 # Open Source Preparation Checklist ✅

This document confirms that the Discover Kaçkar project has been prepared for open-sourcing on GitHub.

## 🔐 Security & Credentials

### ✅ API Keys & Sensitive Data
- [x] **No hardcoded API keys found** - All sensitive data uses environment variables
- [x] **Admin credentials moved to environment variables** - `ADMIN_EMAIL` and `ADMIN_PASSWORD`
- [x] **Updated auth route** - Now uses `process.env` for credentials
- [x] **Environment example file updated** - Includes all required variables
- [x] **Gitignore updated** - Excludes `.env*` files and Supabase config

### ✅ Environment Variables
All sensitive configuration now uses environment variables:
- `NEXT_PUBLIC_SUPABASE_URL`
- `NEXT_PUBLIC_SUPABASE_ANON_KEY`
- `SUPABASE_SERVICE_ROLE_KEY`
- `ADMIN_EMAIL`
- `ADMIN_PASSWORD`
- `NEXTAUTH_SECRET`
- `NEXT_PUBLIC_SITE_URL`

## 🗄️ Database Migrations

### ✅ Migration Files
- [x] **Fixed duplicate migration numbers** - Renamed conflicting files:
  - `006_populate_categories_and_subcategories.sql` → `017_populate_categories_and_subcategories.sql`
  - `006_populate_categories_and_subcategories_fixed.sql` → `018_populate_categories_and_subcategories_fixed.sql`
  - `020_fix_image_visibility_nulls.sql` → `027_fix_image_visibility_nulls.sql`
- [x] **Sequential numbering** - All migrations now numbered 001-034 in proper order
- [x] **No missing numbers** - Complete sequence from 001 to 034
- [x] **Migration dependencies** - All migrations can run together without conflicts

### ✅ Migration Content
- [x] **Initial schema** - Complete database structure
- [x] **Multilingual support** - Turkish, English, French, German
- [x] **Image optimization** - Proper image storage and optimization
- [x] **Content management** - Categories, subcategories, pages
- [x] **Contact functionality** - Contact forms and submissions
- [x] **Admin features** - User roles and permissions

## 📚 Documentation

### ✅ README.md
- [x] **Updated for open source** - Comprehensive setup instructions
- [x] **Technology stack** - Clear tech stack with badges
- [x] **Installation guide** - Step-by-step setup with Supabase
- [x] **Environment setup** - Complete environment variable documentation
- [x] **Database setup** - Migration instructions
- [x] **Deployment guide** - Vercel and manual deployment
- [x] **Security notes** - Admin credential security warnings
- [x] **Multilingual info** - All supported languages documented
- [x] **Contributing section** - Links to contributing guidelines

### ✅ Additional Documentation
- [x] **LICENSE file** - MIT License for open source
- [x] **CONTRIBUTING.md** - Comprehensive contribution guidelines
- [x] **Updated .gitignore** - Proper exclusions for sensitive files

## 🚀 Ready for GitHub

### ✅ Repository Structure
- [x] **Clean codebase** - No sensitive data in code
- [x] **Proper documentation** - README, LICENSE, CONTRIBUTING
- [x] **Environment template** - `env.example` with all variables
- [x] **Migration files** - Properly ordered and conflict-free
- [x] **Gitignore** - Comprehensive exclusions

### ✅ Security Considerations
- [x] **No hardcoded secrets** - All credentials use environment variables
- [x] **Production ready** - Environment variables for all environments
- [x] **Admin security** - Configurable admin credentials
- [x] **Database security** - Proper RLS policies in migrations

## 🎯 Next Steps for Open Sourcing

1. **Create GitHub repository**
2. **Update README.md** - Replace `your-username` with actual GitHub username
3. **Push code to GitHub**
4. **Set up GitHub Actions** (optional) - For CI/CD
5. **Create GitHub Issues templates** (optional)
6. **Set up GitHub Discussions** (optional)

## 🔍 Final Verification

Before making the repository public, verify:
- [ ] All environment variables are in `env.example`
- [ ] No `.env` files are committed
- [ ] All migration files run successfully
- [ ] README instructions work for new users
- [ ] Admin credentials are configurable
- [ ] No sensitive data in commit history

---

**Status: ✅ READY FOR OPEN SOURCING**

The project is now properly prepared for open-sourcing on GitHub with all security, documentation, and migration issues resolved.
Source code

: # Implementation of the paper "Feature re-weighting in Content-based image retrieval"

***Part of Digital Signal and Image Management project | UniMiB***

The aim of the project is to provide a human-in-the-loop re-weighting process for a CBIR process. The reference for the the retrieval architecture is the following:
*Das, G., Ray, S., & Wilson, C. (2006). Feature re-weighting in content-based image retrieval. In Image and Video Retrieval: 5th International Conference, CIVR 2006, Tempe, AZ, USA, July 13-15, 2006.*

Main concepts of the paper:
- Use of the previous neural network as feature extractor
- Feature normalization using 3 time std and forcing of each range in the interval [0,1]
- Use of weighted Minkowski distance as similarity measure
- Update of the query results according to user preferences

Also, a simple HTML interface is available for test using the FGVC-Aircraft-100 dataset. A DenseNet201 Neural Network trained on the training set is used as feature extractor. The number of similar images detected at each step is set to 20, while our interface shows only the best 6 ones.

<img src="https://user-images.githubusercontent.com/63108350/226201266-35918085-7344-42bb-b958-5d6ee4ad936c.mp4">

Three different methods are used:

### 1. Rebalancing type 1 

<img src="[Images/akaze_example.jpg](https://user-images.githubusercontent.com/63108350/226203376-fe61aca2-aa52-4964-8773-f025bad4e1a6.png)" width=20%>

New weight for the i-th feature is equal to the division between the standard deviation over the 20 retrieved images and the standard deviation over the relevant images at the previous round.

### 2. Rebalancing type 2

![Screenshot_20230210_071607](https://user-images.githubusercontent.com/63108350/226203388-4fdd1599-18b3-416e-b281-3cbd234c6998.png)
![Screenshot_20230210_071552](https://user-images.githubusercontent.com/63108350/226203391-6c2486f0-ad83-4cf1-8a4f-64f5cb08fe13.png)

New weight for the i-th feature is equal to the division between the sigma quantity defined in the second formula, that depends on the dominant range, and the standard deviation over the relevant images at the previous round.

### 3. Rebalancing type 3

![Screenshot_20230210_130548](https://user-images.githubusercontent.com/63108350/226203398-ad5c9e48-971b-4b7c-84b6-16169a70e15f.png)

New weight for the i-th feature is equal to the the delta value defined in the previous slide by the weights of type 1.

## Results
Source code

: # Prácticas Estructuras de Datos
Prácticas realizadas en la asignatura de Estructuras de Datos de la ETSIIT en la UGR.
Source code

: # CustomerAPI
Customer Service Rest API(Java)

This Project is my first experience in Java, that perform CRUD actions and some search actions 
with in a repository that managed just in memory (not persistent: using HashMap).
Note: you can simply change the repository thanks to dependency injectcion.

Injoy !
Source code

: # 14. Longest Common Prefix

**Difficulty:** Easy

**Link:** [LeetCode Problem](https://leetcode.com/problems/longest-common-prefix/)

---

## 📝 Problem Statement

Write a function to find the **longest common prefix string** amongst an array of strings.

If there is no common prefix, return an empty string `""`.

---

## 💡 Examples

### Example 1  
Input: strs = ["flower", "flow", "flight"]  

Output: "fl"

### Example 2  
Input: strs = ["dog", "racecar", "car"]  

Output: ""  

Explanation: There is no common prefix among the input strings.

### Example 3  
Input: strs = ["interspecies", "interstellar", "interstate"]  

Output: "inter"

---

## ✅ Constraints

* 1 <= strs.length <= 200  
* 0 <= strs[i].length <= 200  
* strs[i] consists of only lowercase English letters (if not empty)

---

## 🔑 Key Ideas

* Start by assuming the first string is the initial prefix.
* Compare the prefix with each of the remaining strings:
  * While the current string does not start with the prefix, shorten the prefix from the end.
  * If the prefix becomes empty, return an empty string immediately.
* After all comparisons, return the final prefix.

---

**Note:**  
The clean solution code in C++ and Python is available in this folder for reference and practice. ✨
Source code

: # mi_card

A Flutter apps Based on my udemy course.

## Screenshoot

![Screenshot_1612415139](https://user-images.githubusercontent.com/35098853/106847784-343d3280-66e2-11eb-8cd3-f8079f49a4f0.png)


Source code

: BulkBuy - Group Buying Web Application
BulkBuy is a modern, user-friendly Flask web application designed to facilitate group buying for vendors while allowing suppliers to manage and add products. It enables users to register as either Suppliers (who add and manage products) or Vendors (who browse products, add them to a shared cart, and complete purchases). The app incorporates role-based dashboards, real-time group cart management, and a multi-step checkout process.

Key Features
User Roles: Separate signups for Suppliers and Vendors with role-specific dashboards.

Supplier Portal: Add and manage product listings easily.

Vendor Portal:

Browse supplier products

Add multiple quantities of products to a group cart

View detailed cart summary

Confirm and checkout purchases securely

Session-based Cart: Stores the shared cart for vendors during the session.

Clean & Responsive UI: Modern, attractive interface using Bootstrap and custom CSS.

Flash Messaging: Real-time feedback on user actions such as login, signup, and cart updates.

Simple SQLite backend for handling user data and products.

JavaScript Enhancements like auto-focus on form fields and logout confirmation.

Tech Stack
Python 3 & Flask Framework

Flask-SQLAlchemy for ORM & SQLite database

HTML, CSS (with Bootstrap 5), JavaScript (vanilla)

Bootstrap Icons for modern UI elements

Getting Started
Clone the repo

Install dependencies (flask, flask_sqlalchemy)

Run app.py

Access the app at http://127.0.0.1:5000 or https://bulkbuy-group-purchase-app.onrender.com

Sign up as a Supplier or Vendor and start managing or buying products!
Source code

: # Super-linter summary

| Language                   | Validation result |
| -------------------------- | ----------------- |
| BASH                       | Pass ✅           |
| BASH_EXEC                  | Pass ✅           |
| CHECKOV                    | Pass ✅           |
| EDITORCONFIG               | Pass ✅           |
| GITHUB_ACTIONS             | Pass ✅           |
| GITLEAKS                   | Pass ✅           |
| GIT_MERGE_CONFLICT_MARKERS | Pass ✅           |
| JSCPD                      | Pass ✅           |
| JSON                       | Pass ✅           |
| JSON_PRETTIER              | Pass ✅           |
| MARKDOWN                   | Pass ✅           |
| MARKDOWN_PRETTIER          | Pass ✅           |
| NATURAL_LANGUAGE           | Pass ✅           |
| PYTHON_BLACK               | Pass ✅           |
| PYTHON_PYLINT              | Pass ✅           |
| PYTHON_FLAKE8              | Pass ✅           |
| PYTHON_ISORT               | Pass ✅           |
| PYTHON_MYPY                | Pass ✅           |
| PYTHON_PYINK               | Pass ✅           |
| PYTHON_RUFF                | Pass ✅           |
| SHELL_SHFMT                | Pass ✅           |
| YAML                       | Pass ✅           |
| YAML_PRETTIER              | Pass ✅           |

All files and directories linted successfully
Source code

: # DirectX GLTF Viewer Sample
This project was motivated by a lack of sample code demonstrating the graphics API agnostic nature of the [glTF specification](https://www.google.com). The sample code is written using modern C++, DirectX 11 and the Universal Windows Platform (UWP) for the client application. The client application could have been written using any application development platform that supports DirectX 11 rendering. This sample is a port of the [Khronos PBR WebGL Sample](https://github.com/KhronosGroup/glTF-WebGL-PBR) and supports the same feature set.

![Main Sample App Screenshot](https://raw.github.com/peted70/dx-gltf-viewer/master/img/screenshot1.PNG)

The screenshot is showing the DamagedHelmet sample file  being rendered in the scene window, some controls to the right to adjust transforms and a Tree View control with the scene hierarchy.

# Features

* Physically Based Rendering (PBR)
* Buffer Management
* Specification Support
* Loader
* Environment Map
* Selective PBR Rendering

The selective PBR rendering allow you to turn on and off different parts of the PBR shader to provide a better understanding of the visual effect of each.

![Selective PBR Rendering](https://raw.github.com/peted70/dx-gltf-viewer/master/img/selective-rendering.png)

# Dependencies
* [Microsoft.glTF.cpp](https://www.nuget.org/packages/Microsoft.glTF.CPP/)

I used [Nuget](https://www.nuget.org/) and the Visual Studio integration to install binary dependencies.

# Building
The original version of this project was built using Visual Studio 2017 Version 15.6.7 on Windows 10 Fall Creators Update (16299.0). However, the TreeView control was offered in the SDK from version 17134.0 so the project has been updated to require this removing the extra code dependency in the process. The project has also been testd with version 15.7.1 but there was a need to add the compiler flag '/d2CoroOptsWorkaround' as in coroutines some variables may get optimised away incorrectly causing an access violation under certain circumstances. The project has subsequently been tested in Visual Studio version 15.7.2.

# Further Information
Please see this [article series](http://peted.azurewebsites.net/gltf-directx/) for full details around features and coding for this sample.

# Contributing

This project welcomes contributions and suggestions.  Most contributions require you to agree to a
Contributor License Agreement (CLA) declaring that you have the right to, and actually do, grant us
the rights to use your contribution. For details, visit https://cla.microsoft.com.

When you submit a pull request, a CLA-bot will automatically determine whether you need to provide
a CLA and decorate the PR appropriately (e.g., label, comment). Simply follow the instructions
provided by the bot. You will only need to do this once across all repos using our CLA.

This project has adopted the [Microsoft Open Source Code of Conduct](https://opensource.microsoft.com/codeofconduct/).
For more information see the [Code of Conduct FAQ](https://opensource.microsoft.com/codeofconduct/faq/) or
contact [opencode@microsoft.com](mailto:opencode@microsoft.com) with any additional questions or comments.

Work instructions:
Your answer should be the exact lines above from the one with "strs[i].length <= 200" through the one with "Compare the prefix", both included, and nothing besides.

The completed task:
* 0 <= strs[i].length <= 200  
* strs[i] consists of only lowercase English letters (if not empty)

---

## 🔑 Key Ideas

* Start by assuming the first string is the initial prefix.
* Compare the prefix with each of the remaining strings:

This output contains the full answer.